Dancers glided smoothly across the highly polished tiles at the "Swing Fling" sponsored by the South Coast Symphony Crescendos Sunday night in the Jewel Court of South Coast Plaza.
More than 200 music lovers listened and danced to the tunes of the '40s and '50s played by the Ed Leach Big Band and $12,000 was netted for the South Coast Symphony.
A "food faire" by eight participating restaurants encircled the dance floor.
Chairing the event was Virginia Buckles, who is also the head of the Crescendos, a 60-member support group for the symphony.
"We've come a long way in less than two years," Buckles said.
Agreeing with Buckles was the executive director, Judith Pedneault, and the president, Norman Broadhurst.
All three described the growth of the symphony as "incredible' since its relocation to the Robert B. Moore Theatre at Orange Coast College in Costa Mesa.
"I have been asked if the Performing Arts Center hurt South Coast subscriptions," Pedneault said. "We have more people this year than ever before. We were nearly sold out at our first concert in September, and we are nearly sold out for our Nov. 23 pops concert at the Irvine Marriott."
"What we're doing," Broadhurst said, "is offering the public classical music at an affordable price. Not everyone can make a habit of going to the Performing Arts Center."
Music director/conductor Larry Granger, described by Pedneault as the "guiding force" of the symphony said: "Challenges are more fun when you are young and growing.

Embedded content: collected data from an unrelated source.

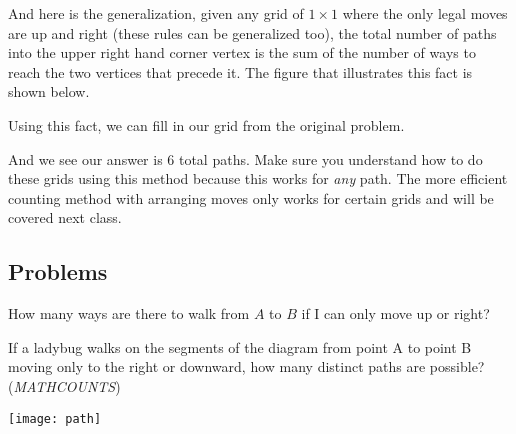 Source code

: And here is the generalization, given any grid of $1\times 1$ where the only legal moves are up and right (these rules can be generalized too), the total number of paths into the upper right hand corner vertex is the sum of the number of ways to reach the two vertices that precede it. The figure that illustrates this fact is shown below.
\begin{center}
\end{center}
Using this fact, we can fill in our grid from the original problem.
\begin{center}
\end{center}

And we see our answer is 6 total paths. Make sure you understand how to do these grids using this method because this works for \textit{any} path. The more efficient counting method with arranging moves only works for certain grids and will be covered next class.

\subsection{Problems}

\begin{problem}
How many ways are there to walk from $A$ to $B$ if I can only move up or right?
\begin{center}
\end{center}
\end{problem}

\begin{problem}
If a ladybug walks on the segments of the diagram from point A to point B moving only to the right or downward, how many distinct paths are possible?  (\textit{MATHCOUNTS})
\begin{center}
\texttt{[image: path]}
\end{center}
\end{problem}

We've met every hurdle and a few we didn't know were going to be there."
Honorary chairman Tex Beneke did more than just lend his name to the fund-raiser.
With Leach playing Beneke's original musical arrangements of "Chattanooga Choo-Choo," "Kalamazoo" and "I Never Knew," Beneke's famous voice thrilled the audience.

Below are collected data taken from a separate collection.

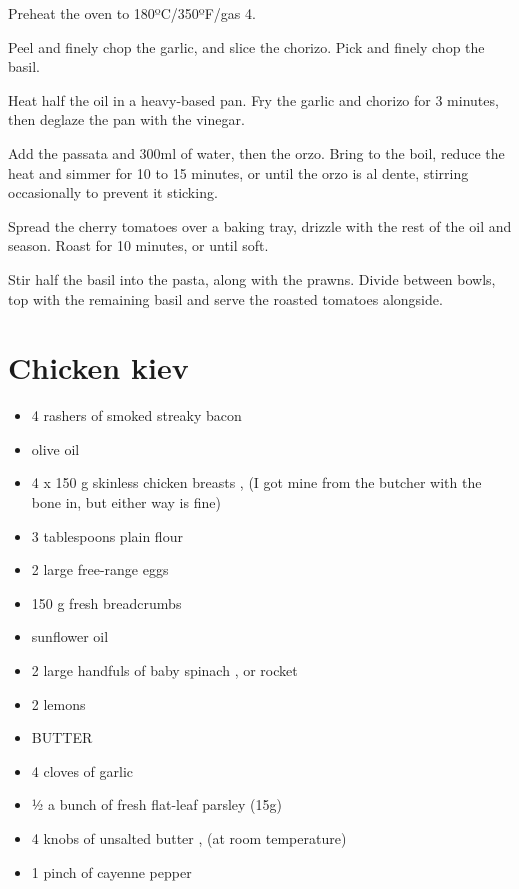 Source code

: \documentclass[
]{book}
\providecommand{\tightlist}{%
  \setlength{\itemsep}{0pt}\setlength{\parskip}{0pt}}
\begin{document}
Preheat the oven to 180ºC/350ºF/gas 4.

Peel and finely chop the garlic, and slice the chorizo. Pick and finely chop the basil.

Heat half the oil in a heavy-based pan. Fry the garlic and chorizo for 3 minutes, then deglaze the pan with the vinegar.

Add the passata and 300ml of water, then the orzo. Bring to the boil, reduce the heat and simmer for 10 to 15 minutes, or until the orzo is al dente, stirring occasionally to prevent it sticking.

Spread the cherry tomatoes over a baking tray, drizzle with the rest of the oil and season. Roast for 10 minutes, or until soft.

Stir half the basil into the pasta, along with the prawns. Divide between bowls, top with the remaining basil and serve the roasted tomatoes alongside.

\hypertarget{chicken-kiev}{%
\section{Chicken kiev}\label{chicken-kiev}}

\begin{itemize}
\tightlist
\item
  4 rashers of smoked streaky bacon
\item
  olive oil
\item
  4 x 150 g skinless chicken breasts , (I got mine from the butcher with the bone in, but either way is fine)
\item
  3 tablespoons plain flour
\item
  2 large free-range eggs
\item
  150 g fresh breadcrumbs
\item
  sunflower oil
\item
  2 large handfuls of baby spinach , or rocket
\item
  2 lemons
\item
  BUTTER
\item
  4 cloves of garlic
\item
  ½ a bunch of fresh flat-leaf parsley (15g)
\item
  4 knobs of unsalted butter , (at room temperature)
\item
  1 pinch of cayenne pepper
\end{itemize}
\end{document}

Later on, Roberta Linn, Lawrence Welk's original "Champagne Lady," entertained.
The fun began when four secret celebrity "taxi dancers" danced with the guests.
Master of ceremonies John Greene explained the term and how it worked.

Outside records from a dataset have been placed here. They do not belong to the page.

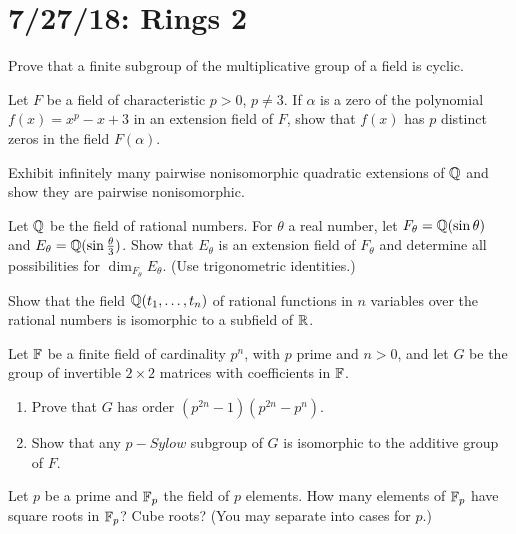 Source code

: \section{7/27/18: Rings 2}
\begin{problem}
	Prove that a finite subgroup of the multiplicative group of a field is cyclic.
\end{problem}

\begin{problem}
	Let $F$ be a field of characteristic $p>0$, $p\neq 3$. If $\alpha$ is a zero of the polynomial $f(x) = x^p - x + 3$ in an extension field of $F$, show that $f(x)$ has $p$ distinct zeros in the field $F(\alpha)$.
\end{problem}

\begin{problem}
	Exhibit infinitely many pairwise nonisomorphic quadratic extensions of $\mathbb{Q}$ and show they are pairwise nonisomorphic.
\end{problem}

\begin{problem}
	Let $\mathbb{Q}$ be the field of rational numbers. For $\theta$ a real number, let $F_\theta = \mathbb{Q}(\sin\theta)$ and $E_\theta = \mathbb{Q}(\sin\frac{\theta}{3})$. Show that $E_\theta$ is an extension field of $F_\theta$ and determine all possibilities for $\dim_{F_\theta} E_\theta$. (Use trigonometric identities.)
\end{problem}

\begin{problem}
	Show that the field $\mathbb{Q}(t_1,\ldots,t_n)$ of rational functions in $n$ variables over the rational numbers is isomorphic to a subfield of $\mathbb{R}$.
\end{problem}

\begin{problem}
	Let $\mathbb{F}$ be a finite field of cardinality $p^n$, with $p$ prime and $n>0$, and let $G$ be the group of invertible $2\times 2$ matrices with coefficients in $\mathbb{F}$.
	\begin{enumerate}
		\item Prove that $G$ has order $(p^{2n}-1)(p^{2n}-p^n)$.
		\item Show that any $p-Sylow$ subgroup of $G$ is isomorphic to the additive group of $F$.
	\end{enumerate}
\end{problem}

\begin{problem}
	Let $p$ be a prime and $\mathbb{F}_p$ the field of $p$ elements. How many elements of $\mathbb{F}_p$ have square roots in $\mathbb{F}_p$? Cube roots? (You may separate into cases for $p$.)
\end{problem}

"In the old days, young ladies were hired by dance halls to dance. After you presented a ticket to the gal, she would dance with you. If you liked her, you could buy tickets and dance with her all night long.
Greene kidded, "Unfortunately, dances aren't a dime anymore. We need some folding money."
Lines formed quickly to dance with "taxi dancers" Miss Newport Beach (Martha Rugan in her tiara and banner), Harry Babbitt, Granger and Linn.
Babbitt, at one time a singer in Kay Kaiser's band, joined Linn in singing "Moonlight Bay."
Buckles led the crowd in a bunny-hop around the Jewel Court before the waltz contest ended the evening.
A four-day "Ski Celebration" beginning on Wednesday of last week at the Hotel Meridien in Newport Beach was the first of its kind in Orange County to help raise funds for the U.S. Ski Team.
Before the Friday night "Ski Ball" (a black-tie dinner, dance and auction), "apres-ski" activities were held on Wednesday and Thursday and open to "anyone interested in knowing about skiing."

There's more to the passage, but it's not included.